• **WORK ORDER**
Copy the data below exactly. Any pictures in it should be omitted.

(Source records)

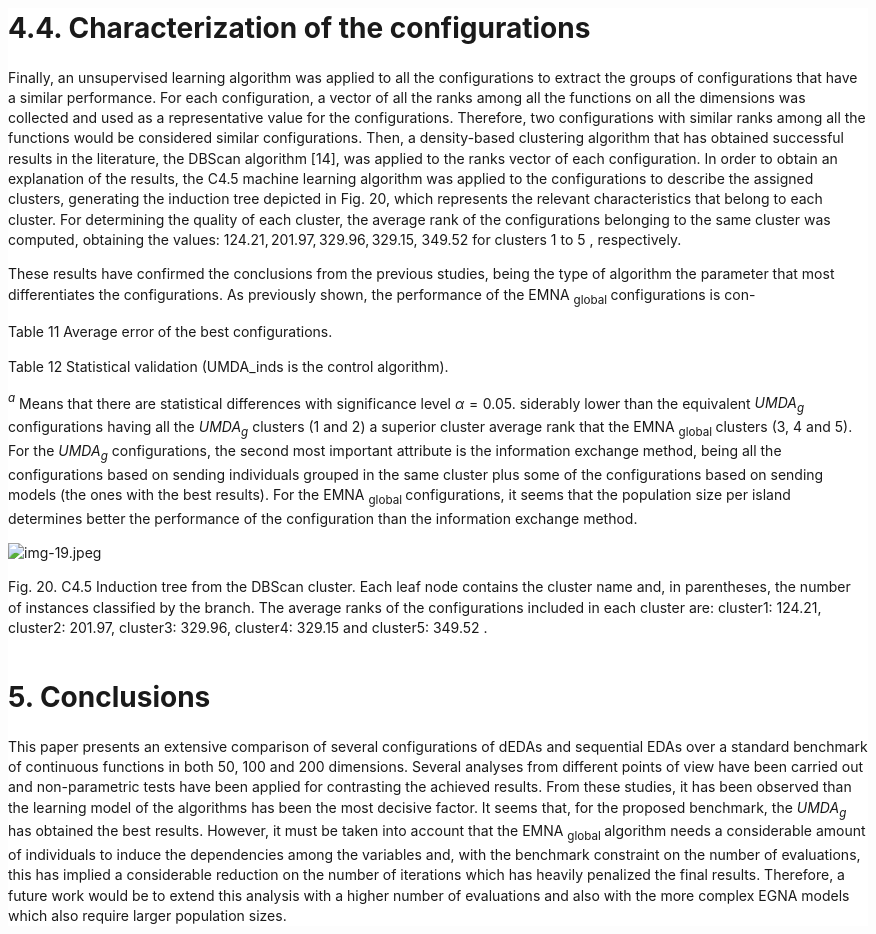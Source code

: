 # 4.4. Characterization of the configurations 

Finally, an unsupervised learning algorithm was applied to all the configurations to extract the groups of configurations that have a similar performance. For each configuration, a vector of all the ranks among all the functions on all the dimensions was collected and used as a representative value for the configurations. Therefore, two configurations with similar ranks among all the functions would be considered similar configurations. Then, a density-based clustering algorithm that has obtained successful results in the literature, the DBScan algorithm [14], was applied to the ranks vector of each configuration. In order to obtain an explanation of the results, the C4.5 machine learning algorithm was applied to the configurations to describe the assigned clusters, generating the induction tree depicted in Fig. 20, which represents the relevant characteristics that belong to each cluster. For determining the quality of each cluster, the average rank of the configurations belonging to the same cluster was computed, obtaining the values: $124.21,201.97,329.96,329.15$, 349.52 for clusters 1 to 5 , respectively.

These results have confirmed the conclusions from the previous studies, being the type of algorithm the parameter that most differentiates the configurations. As previously shown, the performance of the EMNA $_{\text {global }}$ configurations is con-

Table 11
Average error of the best configurations.

Table 12
Statistical validation (UMDA_inds is the control algorithm).

${ }^{a}$ Means that there are statistical differences with significance level $\alpha=0.05$.
siderably lower than the equivalent $U M D A_{g}$ configurations having all the $U M D A_{g}$ clusters (1 and 2) a superior cluster average rank that the EMNA $_{\text {global }}$ clusters (3, 4 and 5). For the $U M D A_{g}$ configurations, the second most important attribute is the information exchange method, being all the configurations based on sending individuals grouped in the same cluster plus some of the configurations based on sending models (the ones with the best results). For the EMNA $_{\text {global }}$ configurations, it seems that the population size per island determines better the performance of the configuration than the information exchange method.

![img-19.jpeg](img-19.jpeg)

Fig. 20. C4.5 Induction tree from the DBScan cluster. Each leaf node contains the cluster name and, in parentheses, the number of instances classified by the branch. The average ranks of the configurations included in each cluster are: cluster1: 124.21, cluster2: 201.97, cluster3: 329.96, cluster4: 329.15 and cluster5: 349.52 .

# 5. Conclusions 

This paper presents an extensive comparison of several configurations of dEDAs and sequential EDAs over a standard benchmark of continuous functions in both 50, 100 and 200 dimensions. Several analyses from different points of view have been carried out and non-parametric tests have been applied for contrasting the achieved results. From these studies, it has been observed than the learning model of the algorithms has been the most decisive factor. It seems that, for the proposed benchmark, the $U M D A_{g}$ has obtained the best results. However, it must be taken into account that the EMNA $_{\text {global }}$ algorithm needs a considerable amount of individuals to induce the dependencies among the variables and, with the benchmark constraint on the number of evaluations, this has implied a considerable reduction on the number of iterations which has heavily penalized the final results. Therefore, a future work would be to extend this analysis with a higher number of evaluations and also with the more complex EGNA models which also require larger population sizes.


[^0]:    * Corresponding author.
[^0]:    ${ }^{1}$ Also known as coarse-grained, multiple-deme or island models.
[^0]:    ${ }^{2}$ http://sci2s.ugr.es/programacion/workshop/Scalability.html.
[^0]:    ${ }^{3}$ The complete 444 results can be accessed in the following URL http://cajalbbp.cesvima.upm.es/storage.
[^0]:    ${ }^{4}$ Only in this dimension since the behavior is similar on the other dimensions.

• **RESULT OF THIS TASK**
Source code

: # 4.4. Characterization of the configurations 

Finally, an unsupervised learning algorithm was applied to all the configurations to extract the groups of configurations that have a similar performance. For each configuration, a vector of all the ranks among all the functions on all the dimensions was collected and used as a representative value for the configurations. Therefore, two configurations with similar ranks among all the functions would be considered similar configurations. Then, a density-based clustering algorithm that has obtained successful results in the literature, the DBScan algorithm [14], was applied to the ranks vector of each configuration. In order to obtain an explanation of the results, the C4.5 machine learning algorithm was applied to the configurations to describe the assigned clusters, generating the induction tree depicted in Fig. 20, which represents the relevant characteristics that belong to each cluster. For determining the quality of each cluster, the average rank of the configurations belonging to the same cluster was computed, obtaining the values: $124.21,201.97,329.96,329.15$, 349.52 for clusters 1 to 5 , respectively.

These results have confirmed the conclusions from the previous studies, being the type of algorithm the parameter that most differentiates the configurations. As previously shown, the performance of the EMNA $_{\text {global }}$ configurations is con-

Table 11
Average error of the best configurations.

Table 12
Statistical validation (UMDA_inds is the control algorithm).

${ }^{a}$ Means that there are statistical differences with significance level $\alpha=0.05$.
siderably lower than the equivalent $U M D A_{g}$ configurations having all the $U M D A_{g}$ clusters (1 and 2) a superior cluster average rank that the EMNA $_{\text {global }}$ clusters (3, 4 and 5). For the $U M D A_{g}$ configurations, the second most important attribute is the information exchange method, being all the configurations based on sending individuals grouped in the same cluster plus some of the configurations based on sending models (the ones with the best results). For the EMNA $_{\text {global }}$ configurations, it seems that the population size per island determines better the performance of the configuration than the information exchange method.

![img-19.jpeg](img-19.jpeg)

Fig. 20. C4.5 Induction tree from the DBScan cluster. Each leaf node contains the cluster name and, in parentheses, the number of instances classified by the branch. The average ranks of the configurations included in each cluster are: cluster1: 124.21, cluster2: 201.97, cluster3: 329.96, cluster4: 329.15 and cluster5: 349.52 .

# 5. Conclusions 

This paper presents an extensive comparison of several configurations of dEDAs and sequential EDAs over a standard benchmark of continuous functions in both 50, 100 and 200 dimensions. Several analyses from different points of view have been carried out and non-parametric tests have been applied for contrasting the achieved results. From these studies, it has been observed than the learning model of the algorithms has been the most decisive factor. It seems that, for the proposed benchmark, the $U M D A_{g}$ has obtained the best results. However, it must be taken into account that the EMNA $_{\text {global }}$ algorithm needs a considerable amount of individuals to induce the dependencies among the variables and, with the benchmark constraint on the number of evaluations, this has implied a considerable reduction on the number of iterations which has heavily penalized the final results. Therefore, a future work would be to extend this analysis with a higher number of evaluations and also with the more complex EGNA models which also require larger population sizes.


[^0]:    * Corresponding author.
[^0]:    ${ }^{1}$ Also known as coarse-grained, multiple-deme or island models.
[^0]:    ${ }^{2}$ http://sci2s.ugr.es/programacion/workshop/Scalability.html.
[^0]:    ${ }^{3}$ The complete 444 results can be accessed in the following URL http://cajalbbp.cesvima.upm.es/storage.
[^0]:    ${ }^{4}$ Only in this dimension since the behavior is similar on the other dimensions.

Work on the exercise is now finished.